J. S. Bach – The Well-Tempered Clavier, Book I
Trevor Stephenson
Harpsichord
Release date: 2001
Harpsichord
Excerpt from the CD booklet essay by Trevor Stephenson:
Sometime around 1720, when Johann Sebastian Bach was in his mid- thirties, he completed a large-scale work for keyboard—a complete set of preludes and fugues in all the major and minor keys; he entitled this The Well-Tempered Clavier.1 The work was not commissioned, and Bach never had it published. Rather, he used it as a teaching piece for his pupils and his musical children who had progressed beyond the Inventions and Suites.
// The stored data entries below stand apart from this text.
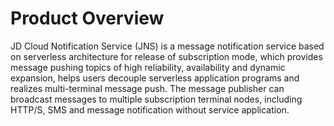 # Product Overview
JD Cloud Notification Service (JNS) is a message notification service based on serverless architecture for release of subscription mode, which provides message pushing topics of high reliability, availability and dynamic expansion, helps users decouple serverless application programs and realizes multi-terminal message push. The message publisher can broadcast messages to multiple subscription terminal nodes, including HTTP/S, SMS and message notification without service application.
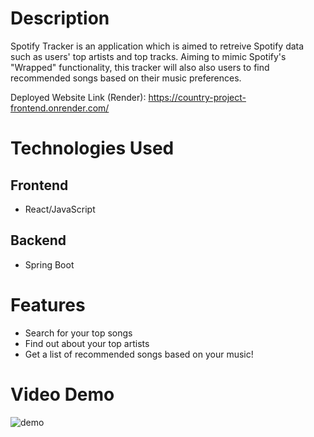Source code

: # Description
Spotify Tracker is an application which is aimed to retreive Spotify data such as users' top artists and top tracks. Aiming to mimic Spotify's "Wrapped" functionality, this tracker will also also users to find recommended songs based on their music preferences.


Deployed Website Link (Render): [https://country-project-frontend.onrender.com/ ](https://spotify-tracker-frontend.onrender.com)

# Technologies Used

## Frontend

- React/JavaScript

## Backend

- Spring Boot

# Features

- Search for your top songs
- Find out about your top artists
- Get a list of recommended songs based on your music!


# Video Demo
![demo](https://github.com/ishaanR87/Spotify-Tracker/assets/55754104/c7b33585-52e8-485e-91d0-92fa3fad2ee8)
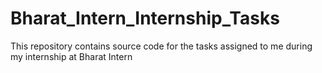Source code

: # Bharat_Intern_Internship_Tasks
This repository contains source code for the tasks assigned to me during my internship at Bharat Intern
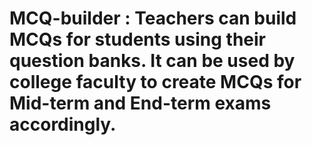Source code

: # MCQ-builder : Teachers can build MCQs for students using their question banks. It can be used by college faculty to create MCQs for Mid-term and End-term exams accordingly.
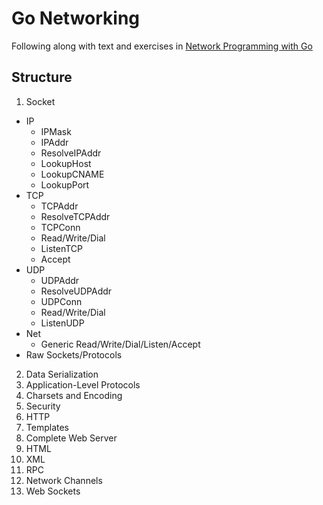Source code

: # Go Networking

Following along with text and exercises in [Network Programming with Go](http://tumregels.github.io/Network-Programming-with-Go)

## Structure

1. Socket
  - IP
    - IPMask
    - IPAddr
    - ResolveIPAddr
    - LookupHost
    - LookupCNAME
    - LookupPort
  - TCP
    - TCPAddr
    - ResolveTCPAddr
    - TCPConn
    - Read/Write/Dial
    - ListenTCP
    - Accept
  - UDP
    - UDPAddr
    - ResolveUDPAddr
    - UDPConn
    - Read/Write/Dial
    - ListenUDP
  - Net
    - Generic Read/Write/Dial/Listen/Accept
  - Raw Sockets/Protocols
2. Data Serialization
3. Application-Level Protocols
4. Charsets and Encoding
5. Security
6. HTTP
7. Templates
8. Complete Web Server
9. HTML
10. XML
11. RPC
12. Network Channels
13. Web Sockets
As genuine as Bach’s pedagogic intent was, it cannot help but make us smile today that perhaps the greatest single work ever written for the keyboard came from such modest aims.
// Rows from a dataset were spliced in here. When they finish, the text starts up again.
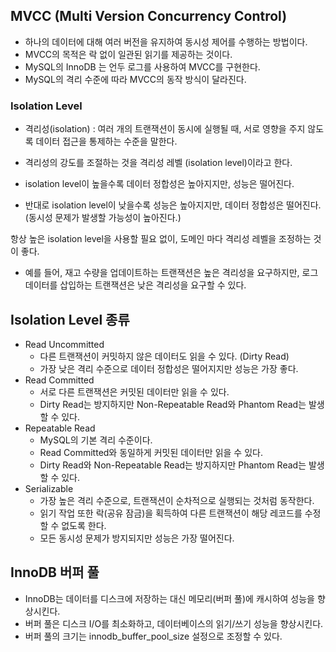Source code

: ## MVCC (Multi Version Concurrency Control)
- 하나의 데이터에 대해 여러 버전을 유지하여 동시성 제어를 수행하는 방법이다.
- MVCC의 목적은 락 없이 일관된 읽기를 제공하는 것이다.
- MySQL의 InnoDB 는 언두 로그를 사용하여 MVCC를 구현한다.
- MySQL의 격리 수준에 따라 MVCC의 동작 방식이 달라진다.

### Isolation Level
- 격리성(isolation) : 여러 개의 트랜잭션이 동시에 실행될 때, 서로 영향을 주지 않도록 데이터 접근을 통제하는 수준을 말한다.
- 격리성의 강도를 조절하는 것을 격리성 레벨 (isolation level)이라고 한다.

- isolation level이 높을수록 데이터 정합성은 높아지지만, 성능은 떨어진다.
- 반대로 isolation level이 낮을수록 성능은 높아지지만, 데이터 정합성은 떨어진다. (동시성 문제가 발생할 가능성이 높아진다.)

항상 높은 isolation level을 사용할 필요 없이, 도메인 마다 격리성 레벨을 조정하는 것이 좋다.
- 예를 들어, 재고 수량을 업데이트하는 트랜잭션은 높은 격리성을 요구하지만, 로그 데이터를 삽입하는 트랜잭션은 낮은 격리성을 요구할 수 있다.

## Isolation Level 종류
- Read Uncommitted
    - 다른 트랜잭션이 커밋하지 않은 데이터도 읽을 수 있다. (Dirty Read)
    - 가장 낮은 격리 수준으로 데이터 정합성은 떨어지지만 성능은 가장 좋다.
- Read Committed
    - 서로 다른 트랜잭션은 커밋된 데이터만 읽을 수 있다.
    - Dirty Read는 방지하지만 Non-Repeatable Read와 Phantom Read는 발생할 수 있다.
- Repeatable Read
  - MySQL의 기본 격리 수준이다.
  - Read Committed와 동일하게 커밋된 데이터만 읽을 수 있다.
  - Dirty Read와 Non-Repeatable Read는 방지하지만 Phantom Read는 발생할 수 있다.
- Serializable
  - 가장 높은 격리 수준으로, 트랜잭션이 순차적으로 실행되는 것처럼 동작한다.
  - 읽기 작업 또한 락(공유 잠금)을 획득하여 다른 트랜잭션이 해당 레코드를 수정할 수 없도록 한다.
  - 모든 동시성 문제가 방지되지만 성능은 가장 떨어진다.

## InnoDB 버퍼 풀
- InnoDB는 데이터를 디스크에 저장하는 대신 메모리(버퍼 풀)에 캐시하여 성능을 향상시킨다.
- 버퍼 풀은 디스크 I/O를 최소화하고, 데이터베이스의 읽기/쓰기 성능을 향상시킨다.
- 버퍼 풀의 크기는 innodb_buffer_pool_size 설정으로 조정할 수 있다.
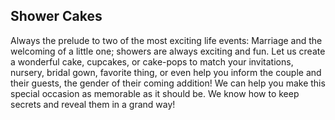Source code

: ## Shower Cakes

Always the prelude to two of the most exciting life events: Marriage and the
welcoming of a little one; showers are always exciting and fun. Let us create
a wonderful cake, cupcakes, or cake-pops to match your invitations, nursery,
bridal gown, favorite thing, or even help you inform the couple and their guests,
the gender of their coming addition! We can help you make this special occasion
as memorable as it should be. We know how to keep secrets and reveal them in a
grand way!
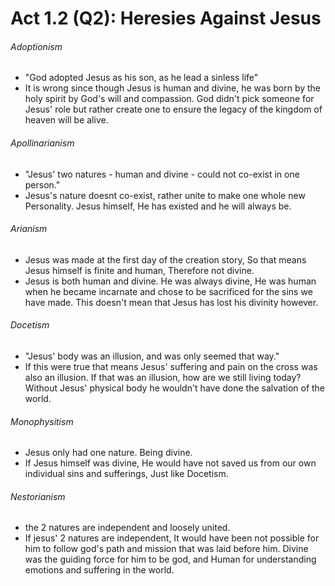 # Act 1.2 (Q2): Heresies Against Jesus

###### Adoptionism
- "God adopted Jesus as his son, as he lead a sinless life"
- It is wrong since though Jesus is human and divine, he was born by the holy spirit by God's will and compassion. God didn't pick someone for Jesus' role but rather create one to ensure the legacy of the kingdom of heaven will be alive.

###### Apollinarianism
- "Jesus' two natures - human and divine - could not co-exist in one person."
- Jesus's nature doesnt co-exist, rather unite to make one whole new Personality. Jesus himself, He has existed and he will always be. 
###### Arianism
- Jesus was made at the first day of the creation story, So that means Jesus himself is finite and human, Therefore not divine.
- Jesus is both human and divine. He was always divine, He was human when he became incarnate and chose to be sacrificed for the sins we have made. This doesn't mean that Jesus has lost his divinity however.
###### Docetism
- "Jesus' body was an illusion, and was only seemed that way."
- If this were true that means Jesus' suffering and pain on the cross was also an illusion. If that was an illusion, how are we still living today? Without Jesus' physical body he wouldn't have done the salvation of the world.
###### Monophysitism
- Jesus only had one nature. Being divine.
- If Jesus himself was divine, He would have not saved us from our own individual sins and sufferings, Just like Docetism.
###### Nestorianism
- the 2 natures are independent and loosely united.
- If jesus' 2 natures are independent, It would have been not possible for him to follow god's path and mission that was laid before him. Divine was the guiding force for him to be god, and Human for understanding emotions and suffering in the world.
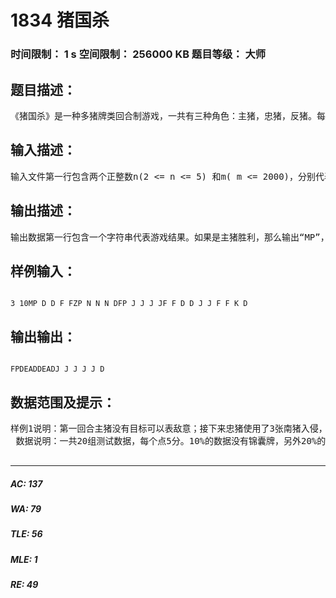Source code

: # 1834 猪国杀   
### 时间限制： 1 s     空间限制： 256000 KB     题目等级： 大师  
## 题目描述：  

<pre>
《猪国杀》是一种多猪牌类回合制游戏，一共有三种角色：主猪，忠猪，反猪。每局游戏主猪有且只有一只，忠猪和反猪可以有多只，每只猪扮演一种角色。游戏目的：主猪（MP）：自己存活的情况下消灭所有的反猪。忠猪（ZP）：不惜一切保护主猪，胜利条件与主猪相同。反猪（AP）：杀死主猪。游戏过程：游戏开始时候，每个玩家手里都会有4张牌，且体力上限和初始体力都是4。开始游戏时，从主猪开始，按照逆时针方向（数据中就是按照编号从1,2,3..n,1..的顺序）依次行动。每个玩家自己的回合可以分为4个阶段：◎摸牌阶段：从牌堆顶部摸两张牌，依次放到手牌的最右边；◎出牌阶段：你可以使用0张到任意张牌，每次使用牌的时候都使用最靠左的能够使用的牌。当然，要满足如下规则：1.如果没有猪哥连弩，每个出牌阶段只能使用一次&ldquo;杀&rdquo;来攻击；2.任何牌被使用后被弃置（武器是装备上）；被弃置的牌以后都不能再用，即与游戏无关；各种牌介绍：每张手牌用一个字母表示，字母代表牌的种类。◎基本牌：『桃(P)』：在自己的回合内，如果自己的体力值不等于体力上限，那么使用一个桃可以为自己补充一点体力，否则不能使用桃；桃只能对自己使用；在自己的回合外，如果自己的血变为0或者更低，那么也可以使用；『杀(K)』：在自己的回合内，对攻击范围内除自己以外的一名角色使用。如果没有被『闪』抵消，则造成1点伤害。无论有无武器，杀的攻击范围都是1；『闪(D)』：当你受到杀的攻击时，可以弃置一张闪来抵消杀的效果； ◎锦囊牌：『决斗(F)』：出牌阶段，对除自己以外任意一名角色使用，由目标角色先开始，自己和目标角色轮流弃置一张杀，首先没有杀可弃的一方受到1点伤害，另一方视为此伤害的来源；『南猪入侵(N)』：出牌阶段，对除你以外所有角色使用，按逆时针顺序从使用者下家开始依次结算，除非弃置一张杀，否则受到1点伤害；    『万箭齐发(W)』：和南猪入侵类似，不过要弃置的不是杀而是闪；『无懈可击(J)』：在目标锦囊生效前抵消其效果。每次有一张锦囊即将生效时，从使用这张锦囊的猪开始，按照逆时针顺序，依次得到使用无懈可击的机会；效果：用于决斗时，决斗无效并弃置；用于南猪入侵或万箭齐发时，当结算到某个角色时才能使用，当前角色不需弃置牌并且不会受到伤害（仅对一个角色产生效果）；用于无懈可击时，成为目标的无懈可击被无效。◎装备牌：     『猪哥连弩(Z)』：武器，攻击范围1，出牌阶段你可以使用任意张杀；同一时刻最多只能装一个武器；如果先前已经有了一把武器，那么之后再装武器的话，会弃置以前的武器来装现在的武器；特殊事件及概念解释：◎伤害来源：杀、南猪入侵、万箭齐发的伤害来源均是使用该牌的猪，决斗的伤害来源如上； ◎距离：两只猪的距离定义为沿着逆时针方向间隔的猪数＋1。即初始时1和2的距离为1，但是2和1的距离就是n-1。注意一个角色的死亡会导致一些猪距离的改变；◎玩家死亡：如果该玩家的体力降到0或者更低，并且自己手中没有足够的桃使得自己的体力值回到1，那么就死亡了，死亡后所有的牌（装备区，手牌区）被弃置；◎奖励与惩罚：反猪死亡时，最后一个伤害来源处（即使是反猪）立即摸三张牌。忠猪死亡时，如果最后一个伤害来源是主猪，那么主猪所有装备牌、手牌被弃置； ◎注意，一旦达成胜利条件，游戏立刻结束，因此即使会摸3张牌或者还有牌可以用也不用执行了。现在，我们已经知道每只猪的角色、手牌，还有牌堆初始情况，并且假设每个角色会按照如下的行为准则进行游戏，你需要做的就是告诉小猪iPig最后的结果。几种行为：◎献殷勤：使用无懈可击挡下南猪入侵、万箭齐发、决斗；使用无懈可击抵消表敌意；◎表敌意：对某个角色使用杀、决斗；使用无懈可击抵消献殷勤；◎跳忠：即通过行动表示自己是忠猪。跳忠行动就是对主猪或对某只已经跳忠的猪献殷勤，或者对某只已经跳反的猪表敌意；◎跳反：即通过行动表示自己是反猪。跳反行动就是对主猪或对某只已经跳忠的猪表敌意，或者对某只已经跳反的猪献殷勤；忠猪不会跳反，反猪也不会跳忠；不管是忠猪还是反猪，能够跳必然跳；行动准则：共性：每个角色如果手里有桃且生命值未满，那么必然吃掉；有南猪入侵、万箭齐发、必然使用；有装备必然装上；受到杀时，有闪必然弃置；响应南猪入侵或者万箭齐发时候，有杀/闪必然弃置；不会对未表明身份的猪献殷勤（包括自己）；特性：◎主猪：主猪会认为没有跳身份，且用南猪入侵/万箭齐发对自己造成伤害的猪是&ldquo;类反猪&rdquo;（没伤害到不算，注意&ldquo;类反猪&rdquo;并没有表明身份），如果之后跳了，那么主猪会重新认识这只猪；对于每种表敌意的方式，对逆时针方向能够执行到的第一只&ldquo;类反猪&rdquo;或者已跳反猪表；如果没有，那么就不表敌意；决斗时会不遗余力弃置杀；如果能对已经跳忠的猪或自己献殷勤，那么一定献；如果能够对已经跳反的猪表敌意，那么一定表；◎忠猪：对于每种表敌意的方式，对逆时针方向能够执行到的第一只已经跳反的猪表，如果没有，那么就不表敌意；决斗时，如果对方是主猪，那么不会弃置杀，否则，会不遗余力弃置杀；如果有机会对主猪或者已经跳忠的猪献殷勤，那么一定献；◎反猪：对于每种表敌意的方式，如果有机会则对主猪表，否则，对逆时针方向能够执行到的第一只已经跳忠的猪表，如果没有，那么就不表敌意；决斗时会不遗余力弃置杀；如果有机会对已经跳反的猪献殷勤，那么一定献；限于iPig只会用P++语言写A + B，他请你用Pigcal(Pascal)、P(C)或P++(C++)语言来帮他预测最后的结果。
</pre>
  
  
## 输入描述：  

<pre>
输入文件第一行包含两个正整数n(2 <= n <= 5) 和m( m <= 2000)，分别代表玩家数和牌堆中牌的数量。数据保证牌的数量够用。接下来n行，每行5个字符串，依次表示对第i只猪的角色和初始4张手牌描述。编号为1的肯定是主猪。再接下来一行，一共m个字符串，按照从牌堆顶部到牌堆底部的顺序描述每张牌。所有的相邻的两个字符串都严格用1个空格隔开，行尾没有多余空格。
</pre>
  
  
## 输出描述：  

<pre>
输出数据第一行包含一个字符串代表游戏结果。如果是主猪胜利，那么输出&ldquo;MP&rdquo;，否则输出&ldquo;FP&rdquo;。数据保证游戏总会结束。接下来n行，第i行是对第i只猪的手牌描述（注意只需要输出手牌），按照手牌从左往右的顺序输出，相邻两张牌用一个空格隔开，行末尾没有多余空格。如果这只猪已阵亡，那么只要输出&ldquo;DEAD&rdquo;即可。注意如果要输出手牌而没有手牌的话，那么只需输出一个空行。
</pre>
  
  
## 样例输入：  

<pre><code>
3 10MP D D F FZP N N N DFP J J J JF F D D J J F F K D
</code></pre>
  
  
## 输出输出：  

<pre><code>
FPDEADDEADJ J J J J D
</code></pre>
  
  
## 数据范围及提示：  

<pre>
样例1说明：第一回合主猪没有目标可以表敌意；接下来忠猪使用了3张南猪入侵，主猪掉了3点体力，并认为该角色为类反猪，3号角色尽管手里有无懈可击，但是因为自己未表明身份，所以同样不能对自己用，乖乖掉3点体力；下一回合反猪无牌可出；接下来主猪对着类反猪爆发，使用4张决斗，忠猪死亡，结果主猪弃掉所有牌；下来反猪摸到一张杀直接杀死主猪获胜。  
 数据说明：一共20组测试数据，每个点5分。10%的数据没有锦囊牌，另外20%的数据没有无懈可击。  

</pre>
  
  
***  

##### AC: 137  
##### WA: 79  
##### TLE: 56  
##### MLE: 1  
##### RE: 49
The Well-Tempered Clavier is comprehensive in its affective and spiritual scope as well as in its contrapuntal technique, and was designed to inspire and require a great deal of devotion and dedication from the student and the listener to unwrap its mysteries. I believe it was intended as a musical “daily bread” or a devotional— to be approached each day with a sense of growing skill, understanding, and wisdom. If we were to translate it into the world of painting, The Well-Tempered Clavier might combine Vermeer’s sanctity of the everyday with Brueghel’s uncompromising and gnarled scenes of peasants, folktales, country life, and biblical drama and allegory. Idealism, pragmatism, craftsmanship, religious concentration, and the work-a-day world are all rolled into one. To Bach, as it was to Brueghel and Vermeer, beauty and moral truth are intrinsic.